• _Task to complete_
Only the lines with the string "responsive" are needed; return each of them from the entries below.

• _Saved entries_

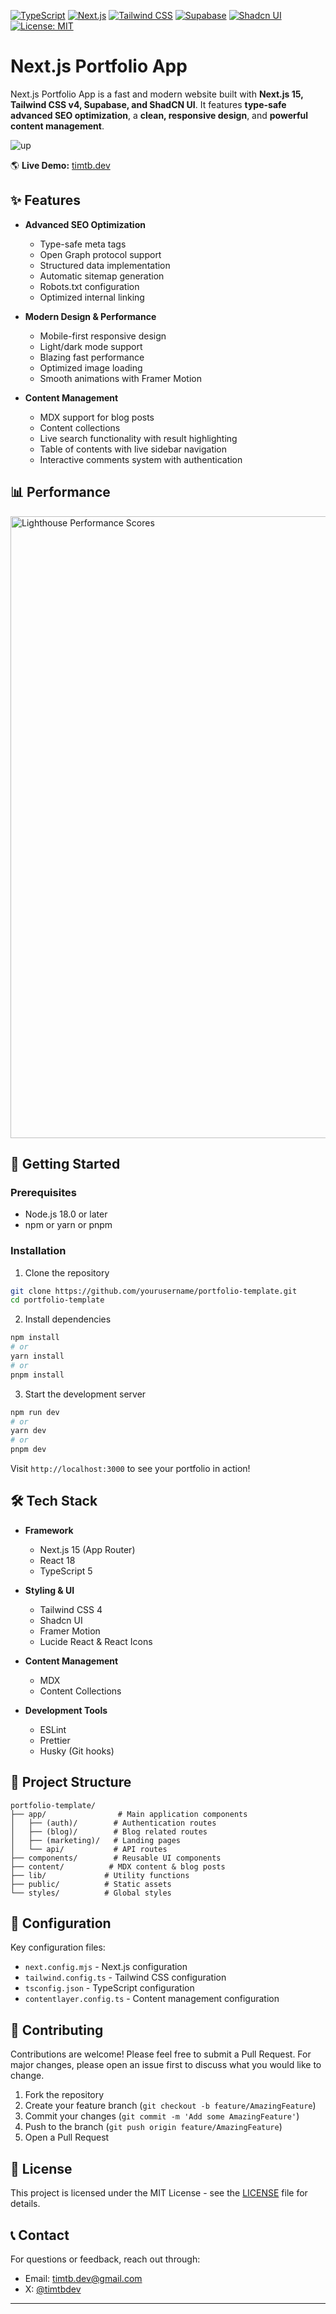[![TypeScript](https://img.shields.io/badge/TypeScript-007ACC?style=flat-square&logo=typescript&logoColor=white)](https://www.typescriptlang.org/)
[![Next.js](https://img.shields.io/badge/Next.js-000000?style=flat-square&logo=next.js&logoColor=white)](https://nextjs.org/)
[![Tailwind CSS](https://img.shields.io/badge/Tailwind_CSS-38B2AC?style=flat-square&logo=tailwind-css&logoColor=white)](https://tailwindcss.com/)
[![Supabase](https://img.shields.io/badge/Supabase-3ECF8E?style=flat-square&logo=supabase&logoColor=white)](https://supabase.com/)
[![Shadcn UI](https://img.shields.io/badge/Shadcn_UI-000000?style=flat-square&logo=shadcnui&logoColor=white)](https://ui.shadcn.com/)
[![License: MIT](https://img.shields.io/badge/License-MIT-yellow.svg)](https://opensource.org/licenses/MIT)

# Next.js Portfolio App

Next.js Portfolio App is a fast and modern website built with **Next.js 15, Tailwind CSS v4, Supabase, and ShadCN UI**. It features **type-safe advanced SEO optimization**, a **clean, responsive design**, and **powerful content management**.

![up](https://github.com/user-attachments/assets/e02e1d03-cdb0-42ce-8299-660e2b4c700b)

🌎 **Live Demo:** [timtb.dev](https://timtb.dev)

## ✨ Features

- **Advanced SEO Optimization**

  - Type-safe meta tags
  - Open Graph protocol support
  - Structured data implementation
  - Automatic sitemap generation
  - Robots.txt configuration
  - Optimized internal linking

- **Modern Design & Performance**

  - Mobile-first responsive design
  - Light/dark mode support
  - Blazing fast performance
  - Optimized image loading
  - Smooth animations with Framer Motion

- **Content Management**
  - MDX support for blog posts
  - Content collections
  - Live search functionality with result highlighting
  - Table of contents with live sidebar navigation
  - Interactive comments system with authentication

## 📊 Performance

<img width="995" alt="Lighthouse Performance Scores" src="https://github.com/user-attachments/assets/ab2ecb87-677f-4463-ba3b-905bafb0ab38" />

## 🚀 Getting Started

### Prerequisites

- Node.js 18.0 or later
- npm or yarn or pnpm

### Installation

1. Clone the repository

```bash
git clone https://github.com/yourusername/portfolio-template.git
cd portfolio-template
```

2. Install dependencies

```bash
npm install
# or
yarn install
# or
pnpm install
```

3. Start the development server

```bash
npm run dev
# or
yarn dev
# or
pnpm dev
```

Visit `http://localhost:3000` to see your portfolio in action!

## 🛠️ Tech Stack

- **Framework**

  - Next.js 15 (App Router)
  - React 18
  - TypeScript 5

- **Styling & UI**

  - Tailwind CSS 4
  - Shadcn UI
  - Framer Motion
  - Lucide React & React Icons

- **Content Management**

  - MDX
  - Content Collections

- **Development Tools**
  - ESLint
  - Prettier
  - Husky (Git hooks)

## 📁 Project Structure

```
portfolio-template/
├── app/                # Main application components
│   ├── (auth)/        # Authentication routes
│   ├── (blog)/        # Blog related routes
│   ├── (marketing)/   # Landing pages
│   └── api/           # API routes
├── components/        # Reusable UI components
├── content/          # MDX content & blog posts
├── lib/             # Utility functions
├── public/          # Static assets
└── styles/          # Global styles
```

## 🔧 Configuration

Key configuration files:

- `next.config.mjs` - Next.js configuration
- `tailwind.config.ts` - Tailwind CSS configuration
- `tsconfig.json` - TypeScript configuration
- `contentlayer.config.ts` - Content management configuration

## 🤝 Contributing

Contributions are welcome! Please feel free to submit a Pull Request. For major changes, please open an issue first to discuss what you would like to change.

1. Fork the repository
2. Create your feature branch (`git checkout -b feature/AmazingFeature`)
3. Commit your changes (`git commit -m 'Add some AmazingFeature'`)
4. Push to the branch (`git push origin feature/AmazingFeature`)
5. Open a Pull Request

## 📝 License

This project is licensed under the MIT License - see the [LICENSE](LICENSE) file for details.

## 📞 Contact

For questions or feedback, reach out through:

- Email: timtb.dev@gmail.com
- X: [@timtbdev](https://x.com/timtbdev)

---
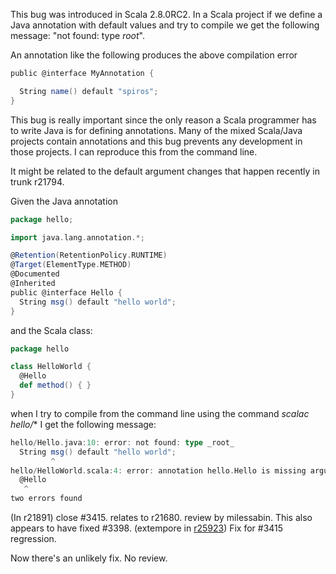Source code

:This bug was introduced in Scala 2.8.0RC2. In a Scala project if we define a Java annotation with default values and try to compile we get the following message: "not found: type _root_".

An annotation like the following produces the above compilation error

```scala
public @interface MyAnnotation {

  String name() default "spiros";
}
```

This bug is really important since the only reason a Scala programmer has to write Java is for defining annotations. Many of the mixed Scala/Java projects contain annotations and this bug prevents any development in those projects.
I can reproduce this from the command line.

It might be related to the default argument changes that happen recently in trunk r21794.

Given the Java annotation

```scala
package hello;

import java.lang.annotation.*;

@Retention(RetentionPolicy.RUNTIME)
@Target(ElementType.METHOD)
@Documented
@Inherited
public @interface Hello {
  String msg() default "hello world";
}
```

and the Scala class:

```scala
package hello

class HelloWorld {
  @Hello
  def method() { }
}
```

when I try to compile from the command line using the command *scalac hello/** I get the following message:
```scala
hello/Hello.java:10: error: not found: type _root_
  String msg() default "hello world";
         ^
hello/HelloWorld.scala:4: error: annotation hello.Hello is missing argument msg
  @Hello
   ^
two errors found
```
(In r21891) close #3415. relates to r21680. review by milessabin.
This also appears to have fixed #3398.
(extempore in [r25923](https://codereview.scala-lang.org/fisheye/changelog/scala-svn?cs=25923)) Fix for #3415 regression.

Now there's an unlikely fix.  No review.
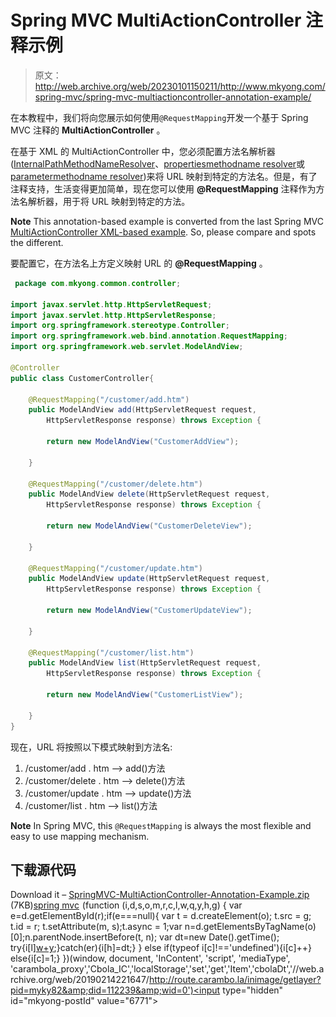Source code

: # Spring MVC MultiActionController 注释示例

> 原文：<http://web.archive.org/web/20230101150211/http://www.mkyong.com/spring-mvc/spring-mvc-multiactioncontroller-annotation-example/>

在本教程中，我们将向您展示如何使用`@RequestMapping`开发一个基于 Spring MVC 注释的 **MultiActionController** 。

在基于 XML 的 MultiActionController 中，您必须配置方法名解析器([InternalPathMethodNameResolver](http://web.archive.org/web/20190214221647/http://www.mkyong.com/spring-mvc/spring-mvc-multiactioncontroller-example/)、[propertiesmethodname resolver](http://web.archive.org/web/20190214221647/http://www.mkyong.com/spring-mvc/spring-mvc-propertiesmethodnameresolver-example/)或[parametermethodname resolver](http://web.archive.org/web/20190214221647/http://www.mkyong.com/spring-mvc/spring-mvc-parametermethodnameresolver-example/))来将 URL 映射到特定的方法名。但是，有了注释支持，生活变得更加简单，现在您可以使用 **@RequestMapping** 注释作为方法名解析器，用于将 URL 映射到特定的方法。

**Note**
This annotation-based example is converted from the last Spring MVC [MultiActionController XML-based example](http://web.archive.org/web/20190214221647/http://www.mkyong.com/spring-mvc/spring-mvc-multiactioncontroller-example/). So, please compare and spots the different.

要配置它，在方法名上方定义映射 URL 的 **@RequestMapping** 。

```java
 package com.mkyong.common.controller;

import javax.servlet.http.HttpServletRequest;
import javax.servlet.http.HttpServletResponse;
import org.springframework.stereotype.Controller;
import org.springframework.web.bind.annotation.RequestMapping;
import org.springframework.web.servlet.ModelAndView;

@Controller
public class CustomerController{

	@RequestMapping("/customer/add.htm")
	public ModelAndView add(HttpServletRequest request,
		HttpServletResponse response) throws Exception {

		return new ModelAndView("CustomerAddView");

	}

	@RequestMapping("/customer/delete.htm")
	public ModelAndView delete(HttpServletRequest request,
		HttpServletResponse response) throws Exception {

		return new ModelAndView("CustomerDeleteView");

	}

	@RequestMapping("/customer/update.htm")
	public ModelAndView update(HttpServletRequest request,
		HttpServletResponse response) throws Exception {

		return new ModelAndView("CustomerUpdateView");

	}

	@RequestMapping("/customer/list.htm")
	public ModelAndView list(HttpServletRequest request,
		HttpServletResponse response) throws Exception {

		return new ModelAndView("CustomerListView");

	}
} 
```

现在，URL 将按照以下模式映射到方法名:

1.  /customer/add . htm –> add()方法
2.  /customer/delete . htm –> delete()方法
3.  /customer/update . htm –> update()方法
4.  /customer/list . htm –> list()方法

**Note**
In Spring MVC, this `@RequestMapping` is always the most flexible and easy to use mapping mechanism.

## 下载源代码

Download it – [SpringMVC-MultiActionController-Annotation-Example.zip](http://web.archive.org/web/20190214221647/http://www.mkyong.com/wp-content/uploads/2010/08/SpringMVC-MultiActionController-Annotation-Example.zip) (7KB)[spring mvc](http://web.archive.org/web/20190214221647/http://www.mkyong.com/tag/spring-mvc/)![](img/03a873bc4836c7f45c1821cca9b57e42.png) (function (i,d,s,o,m,r,c,l,w,q,y,h,g) { var e=d.getElementById(r);if(e===null){ var t = d.createElement(o); t.src = g; t.id = r; t.setAttribute(m, s);t.async = 1;var n=d.getElementsByTagName(o)[0];n.parentNode.insertBefore(t, n); var dt=new Date().getTime(); try{i[l][w+y](h,i[l][q+y](h)+'&amp;'+dt);}catch(er){i[h]=dt;} } else if(typeof i[c]!=='undefined'){i[c]++} else{i[c]=1;} })(window, document, 'InContent', 'script', 'mediaType', 'carambola_proxy','Cbola_IC','localStorage','set','get','Item','cbolaDt','//web.archive.org/web/20190214221647/http://route.carambo.la/inimage/getlayer?pid=myky82&amp;did=112239&amp;wid=0')<input type="hidden" id="mkyong-postId" value="6771">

• _Final answer_
Next.js Portfolio App is a fast and modern website built with **Next.js 15, Tailwind CSS v4, Supabase, and ShadCN UI**. It features **type-safe advanced SEO optimization**, a **clean, responsive design**, and **powerful content management**.
  - Mobile-first responsive design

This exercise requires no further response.